Wherever the word "сдвиг" occurs in the listing, copy the whole line.

= = =

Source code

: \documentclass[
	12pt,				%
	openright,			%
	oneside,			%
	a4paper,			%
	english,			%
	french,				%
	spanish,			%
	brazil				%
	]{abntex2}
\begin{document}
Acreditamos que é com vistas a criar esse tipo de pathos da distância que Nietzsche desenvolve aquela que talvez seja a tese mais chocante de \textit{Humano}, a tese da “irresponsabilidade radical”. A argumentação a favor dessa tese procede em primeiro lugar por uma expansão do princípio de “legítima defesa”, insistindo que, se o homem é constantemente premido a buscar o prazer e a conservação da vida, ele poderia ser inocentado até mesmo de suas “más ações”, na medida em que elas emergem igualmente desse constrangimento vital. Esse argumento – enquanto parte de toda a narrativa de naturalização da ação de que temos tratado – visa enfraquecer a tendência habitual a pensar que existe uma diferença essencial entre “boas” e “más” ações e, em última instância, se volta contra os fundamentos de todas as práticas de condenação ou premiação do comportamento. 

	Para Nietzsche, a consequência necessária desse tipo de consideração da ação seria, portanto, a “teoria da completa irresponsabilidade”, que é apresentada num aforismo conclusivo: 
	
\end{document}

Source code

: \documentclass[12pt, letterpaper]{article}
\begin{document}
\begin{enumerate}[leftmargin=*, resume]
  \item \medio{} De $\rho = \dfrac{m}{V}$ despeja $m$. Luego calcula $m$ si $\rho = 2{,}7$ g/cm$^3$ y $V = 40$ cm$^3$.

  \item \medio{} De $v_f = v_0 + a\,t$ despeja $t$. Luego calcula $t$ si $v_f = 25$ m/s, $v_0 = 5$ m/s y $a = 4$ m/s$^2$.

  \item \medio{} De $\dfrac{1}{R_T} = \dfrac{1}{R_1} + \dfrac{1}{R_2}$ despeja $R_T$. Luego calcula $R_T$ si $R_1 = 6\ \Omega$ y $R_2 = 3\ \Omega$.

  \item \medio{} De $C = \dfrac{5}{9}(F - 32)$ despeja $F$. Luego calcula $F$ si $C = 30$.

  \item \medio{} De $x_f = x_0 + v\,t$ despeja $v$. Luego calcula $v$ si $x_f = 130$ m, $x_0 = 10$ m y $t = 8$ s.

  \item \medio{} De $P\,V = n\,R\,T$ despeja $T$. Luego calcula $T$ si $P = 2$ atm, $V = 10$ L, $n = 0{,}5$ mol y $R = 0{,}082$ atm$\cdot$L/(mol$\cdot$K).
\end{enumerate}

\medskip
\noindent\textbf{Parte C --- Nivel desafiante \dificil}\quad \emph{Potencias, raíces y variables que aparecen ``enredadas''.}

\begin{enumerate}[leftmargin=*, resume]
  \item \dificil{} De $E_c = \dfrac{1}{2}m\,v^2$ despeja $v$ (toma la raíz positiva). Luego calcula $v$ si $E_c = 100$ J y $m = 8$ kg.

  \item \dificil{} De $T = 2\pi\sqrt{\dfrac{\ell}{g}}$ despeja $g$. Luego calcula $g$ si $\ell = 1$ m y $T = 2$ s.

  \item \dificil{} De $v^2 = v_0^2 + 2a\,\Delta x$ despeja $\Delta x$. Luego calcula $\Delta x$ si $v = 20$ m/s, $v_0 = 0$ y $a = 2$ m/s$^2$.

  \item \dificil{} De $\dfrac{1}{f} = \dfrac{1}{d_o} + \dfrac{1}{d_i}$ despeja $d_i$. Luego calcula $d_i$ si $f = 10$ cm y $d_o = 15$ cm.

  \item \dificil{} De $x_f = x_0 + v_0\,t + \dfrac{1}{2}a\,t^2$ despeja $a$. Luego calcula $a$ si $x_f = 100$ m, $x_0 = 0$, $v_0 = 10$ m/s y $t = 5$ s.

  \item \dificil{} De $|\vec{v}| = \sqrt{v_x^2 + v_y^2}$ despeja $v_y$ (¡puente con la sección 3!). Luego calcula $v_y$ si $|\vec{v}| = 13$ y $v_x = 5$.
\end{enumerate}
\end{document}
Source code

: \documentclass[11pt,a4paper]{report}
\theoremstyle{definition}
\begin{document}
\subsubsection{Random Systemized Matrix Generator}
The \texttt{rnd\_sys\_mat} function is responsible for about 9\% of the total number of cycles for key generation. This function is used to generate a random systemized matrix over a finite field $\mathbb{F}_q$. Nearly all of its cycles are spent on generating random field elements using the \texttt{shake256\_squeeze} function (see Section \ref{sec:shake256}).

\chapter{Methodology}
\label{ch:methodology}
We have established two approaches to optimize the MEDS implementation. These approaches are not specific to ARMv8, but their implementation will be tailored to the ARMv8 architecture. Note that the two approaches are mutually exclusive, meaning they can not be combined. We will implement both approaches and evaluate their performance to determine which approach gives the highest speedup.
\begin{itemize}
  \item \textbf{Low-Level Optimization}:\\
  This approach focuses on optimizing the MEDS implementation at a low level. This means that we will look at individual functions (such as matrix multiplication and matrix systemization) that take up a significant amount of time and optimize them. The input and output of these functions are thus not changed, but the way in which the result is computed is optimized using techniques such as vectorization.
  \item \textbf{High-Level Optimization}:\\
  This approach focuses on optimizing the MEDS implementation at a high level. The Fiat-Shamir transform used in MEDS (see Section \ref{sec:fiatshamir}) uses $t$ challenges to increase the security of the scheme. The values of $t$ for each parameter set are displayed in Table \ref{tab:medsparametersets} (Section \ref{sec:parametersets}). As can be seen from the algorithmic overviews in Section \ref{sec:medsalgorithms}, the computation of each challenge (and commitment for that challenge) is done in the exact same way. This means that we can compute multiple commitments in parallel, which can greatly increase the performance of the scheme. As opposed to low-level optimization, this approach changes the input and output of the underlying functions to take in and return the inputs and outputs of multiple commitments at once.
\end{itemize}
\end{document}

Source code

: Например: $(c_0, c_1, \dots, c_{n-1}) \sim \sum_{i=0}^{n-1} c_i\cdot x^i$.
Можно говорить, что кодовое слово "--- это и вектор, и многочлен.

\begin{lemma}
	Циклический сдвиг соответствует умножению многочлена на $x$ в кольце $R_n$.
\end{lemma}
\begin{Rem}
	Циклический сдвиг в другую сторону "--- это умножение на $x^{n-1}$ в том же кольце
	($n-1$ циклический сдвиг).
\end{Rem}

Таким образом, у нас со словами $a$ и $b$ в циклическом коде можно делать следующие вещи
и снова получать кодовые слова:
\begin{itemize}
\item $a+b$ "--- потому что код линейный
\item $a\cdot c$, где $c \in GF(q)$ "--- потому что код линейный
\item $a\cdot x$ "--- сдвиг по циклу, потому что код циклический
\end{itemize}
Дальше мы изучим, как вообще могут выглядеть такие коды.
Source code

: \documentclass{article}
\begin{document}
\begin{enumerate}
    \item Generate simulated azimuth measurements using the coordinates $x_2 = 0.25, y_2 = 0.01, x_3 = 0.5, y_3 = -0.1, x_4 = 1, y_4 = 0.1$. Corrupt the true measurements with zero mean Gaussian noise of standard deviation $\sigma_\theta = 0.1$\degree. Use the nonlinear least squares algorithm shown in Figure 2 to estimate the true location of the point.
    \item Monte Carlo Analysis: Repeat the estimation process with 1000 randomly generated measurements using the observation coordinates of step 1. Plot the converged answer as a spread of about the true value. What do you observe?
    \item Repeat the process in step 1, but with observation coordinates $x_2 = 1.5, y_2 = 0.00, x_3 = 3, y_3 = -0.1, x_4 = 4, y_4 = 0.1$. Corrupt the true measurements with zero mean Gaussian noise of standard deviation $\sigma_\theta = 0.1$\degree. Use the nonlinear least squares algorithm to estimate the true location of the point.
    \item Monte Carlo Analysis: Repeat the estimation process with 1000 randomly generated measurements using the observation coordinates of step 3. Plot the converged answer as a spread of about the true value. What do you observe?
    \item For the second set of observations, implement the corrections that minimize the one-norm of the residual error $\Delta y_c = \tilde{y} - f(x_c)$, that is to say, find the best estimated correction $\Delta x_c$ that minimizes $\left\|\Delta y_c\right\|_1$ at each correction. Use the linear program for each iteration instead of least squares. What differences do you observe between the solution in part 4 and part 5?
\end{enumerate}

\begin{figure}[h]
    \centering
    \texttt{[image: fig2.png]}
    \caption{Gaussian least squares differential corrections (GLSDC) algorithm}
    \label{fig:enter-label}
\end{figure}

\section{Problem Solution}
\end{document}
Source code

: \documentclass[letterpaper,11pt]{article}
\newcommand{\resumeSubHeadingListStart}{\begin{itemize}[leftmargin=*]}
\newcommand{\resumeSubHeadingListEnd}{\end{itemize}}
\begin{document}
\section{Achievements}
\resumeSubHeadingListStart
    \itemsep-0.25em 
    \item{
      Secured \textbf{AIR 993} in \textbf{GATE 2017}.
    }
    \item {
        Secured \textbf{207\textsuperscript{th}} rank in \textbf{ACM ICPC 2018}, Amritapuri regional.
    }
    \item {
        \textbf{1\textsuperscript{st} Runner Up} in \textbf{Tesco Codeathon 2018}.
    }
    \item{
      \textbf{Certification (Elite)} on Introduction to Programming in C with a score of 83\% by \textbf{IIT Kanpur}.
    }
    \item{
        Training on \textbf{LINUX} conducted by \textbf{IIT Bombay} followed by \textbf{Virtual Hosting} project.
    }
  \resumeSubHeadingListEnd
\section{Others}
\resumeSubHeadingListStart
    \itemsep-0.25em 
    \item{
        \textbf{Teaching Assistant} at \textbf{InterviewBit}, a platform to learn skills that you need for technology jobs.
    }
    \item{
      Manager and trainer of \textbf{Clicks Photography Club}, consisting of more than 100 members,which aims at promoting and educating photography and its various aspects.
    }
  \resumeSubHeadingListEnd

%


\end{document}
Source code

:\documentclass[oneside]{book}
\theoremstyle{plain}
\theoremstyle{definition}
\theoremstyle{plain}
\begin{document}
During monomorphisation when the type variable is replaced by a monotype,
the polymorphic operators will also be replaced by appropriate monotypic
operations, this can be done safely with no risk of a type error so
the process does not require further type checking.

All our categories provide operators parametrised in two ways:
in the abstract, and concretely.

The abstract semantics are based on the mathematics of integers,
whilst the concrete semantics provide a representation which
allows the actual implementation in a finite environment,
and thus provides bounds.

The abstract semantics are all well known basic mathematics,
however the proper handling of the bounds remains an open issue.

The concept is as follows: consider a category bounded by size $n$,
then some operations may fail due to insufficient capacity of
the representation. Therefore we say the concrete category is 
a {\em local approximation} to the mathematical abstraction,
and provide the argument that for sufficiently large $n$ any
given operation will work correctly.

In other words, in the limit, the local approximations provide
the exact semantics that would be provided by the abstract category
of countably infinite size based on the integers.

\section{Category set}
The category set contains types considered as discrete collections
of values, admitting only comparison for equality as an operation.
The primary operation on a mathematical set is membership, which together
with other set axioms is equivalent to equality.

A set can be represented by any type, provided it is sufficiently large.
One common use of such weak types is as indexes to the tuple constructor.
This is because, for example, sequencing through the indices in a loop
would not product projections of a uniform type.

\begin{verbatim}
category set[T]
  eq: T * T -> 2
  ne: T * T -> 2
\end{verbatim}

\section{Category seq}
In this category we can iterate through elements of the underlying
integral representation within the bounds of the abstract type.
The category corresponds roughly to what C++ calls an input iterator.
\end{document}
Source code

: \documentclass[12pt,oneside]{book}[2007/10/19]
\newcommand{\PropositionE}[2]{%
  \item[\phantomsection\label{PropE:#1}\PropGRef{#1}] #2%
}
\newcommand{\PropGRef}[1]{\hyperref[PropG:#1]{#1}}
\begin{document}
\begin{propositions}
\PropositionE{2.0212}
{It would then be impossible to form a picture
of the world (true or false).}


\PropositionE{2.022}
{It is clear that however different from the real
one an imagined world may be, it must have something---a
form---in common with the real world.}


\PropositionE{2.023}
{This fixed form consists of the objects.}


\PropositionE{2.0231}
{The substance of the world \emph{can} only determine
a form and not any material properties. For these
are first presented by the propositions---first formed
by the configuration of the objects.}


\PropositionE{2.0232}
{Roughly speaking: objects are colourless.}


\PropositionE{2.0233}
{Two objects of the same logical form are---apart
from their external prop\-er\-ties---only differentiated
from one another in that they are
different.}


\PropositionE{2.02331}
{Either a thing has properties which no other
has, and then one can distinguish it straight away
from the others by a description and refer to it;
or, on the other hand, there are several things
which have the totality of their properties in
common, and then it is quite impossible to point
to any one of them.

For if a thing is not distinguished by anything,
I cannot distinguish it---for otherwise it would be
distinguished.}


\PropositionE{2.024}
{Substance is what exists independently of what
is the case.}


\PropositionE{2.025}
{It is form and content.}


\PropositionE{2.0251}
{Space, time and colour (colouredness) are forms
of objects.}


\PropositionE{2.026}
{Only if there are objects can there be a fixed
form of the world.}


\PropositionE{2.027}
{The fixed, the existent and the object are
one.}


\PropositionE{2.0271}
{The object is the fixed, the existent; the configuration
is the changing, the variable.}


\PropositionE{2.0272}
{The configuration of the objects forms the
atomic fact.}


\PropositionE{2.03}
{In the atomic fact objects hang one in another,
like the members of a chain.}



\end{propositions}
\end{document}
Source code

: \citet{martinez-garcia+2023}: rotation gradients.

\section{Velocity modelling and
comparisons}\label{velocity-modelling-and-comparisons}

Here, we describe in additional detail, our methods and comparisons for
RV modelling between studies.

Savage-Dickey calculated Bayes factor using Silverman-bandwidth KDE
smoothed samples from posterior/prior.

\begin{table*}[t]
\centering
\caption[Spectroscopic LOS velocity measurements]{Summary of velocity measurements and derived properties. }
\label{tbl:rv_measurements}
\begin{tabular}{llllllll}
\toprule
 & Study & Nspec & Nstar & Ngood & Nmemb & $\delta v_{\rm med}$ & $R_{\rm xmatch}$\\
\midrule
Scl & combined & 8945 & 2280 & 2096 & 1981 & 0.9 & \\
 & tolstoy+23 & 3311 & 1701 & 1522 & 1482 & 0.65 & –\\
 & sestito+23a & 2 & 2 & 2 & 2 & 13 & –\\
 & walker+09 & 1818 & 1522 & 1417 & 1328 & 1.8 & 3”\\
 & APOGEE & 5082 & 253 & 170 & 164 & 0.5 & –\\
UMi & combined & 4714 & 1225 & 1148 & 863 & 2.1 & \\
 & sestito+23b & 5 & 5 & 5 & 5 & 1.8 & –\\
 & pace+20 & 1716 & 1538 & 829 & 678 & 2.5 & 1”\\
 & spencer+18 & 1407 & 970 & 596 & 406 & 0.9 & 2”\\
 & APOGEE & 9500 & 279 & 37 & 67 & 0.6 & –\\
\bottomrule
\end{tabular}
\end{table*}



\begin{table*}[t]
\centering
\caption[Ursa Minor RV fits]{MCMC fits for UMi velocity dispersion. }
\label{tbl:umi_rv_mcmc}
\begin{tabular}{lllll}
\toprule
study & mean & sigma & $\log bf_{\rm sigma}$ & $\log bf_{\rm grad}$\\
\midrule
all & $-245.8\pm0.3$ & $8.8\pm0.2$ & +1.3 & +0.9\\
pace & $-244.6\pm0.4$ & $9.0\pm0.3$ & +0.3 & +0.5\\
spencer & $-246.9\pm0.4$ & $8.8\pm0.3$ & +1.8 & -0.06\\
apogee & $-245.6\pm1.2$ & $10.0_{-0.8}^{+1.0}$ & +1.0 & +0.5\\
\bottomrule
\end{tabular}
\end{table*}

= = =

▶ RESULT BELOW:
	Циклический сдвиг соответствует умножению многочлена на $x$ в кольце $R_n$.
	Циклический сдвиг в другую сторону "--- это умножение на $x^{n-1}$ в том же кольце
	($n-1$ циклический сдвиг).
\item $a\cdot x$ "--- сдвиг по циклу, потому что код циклический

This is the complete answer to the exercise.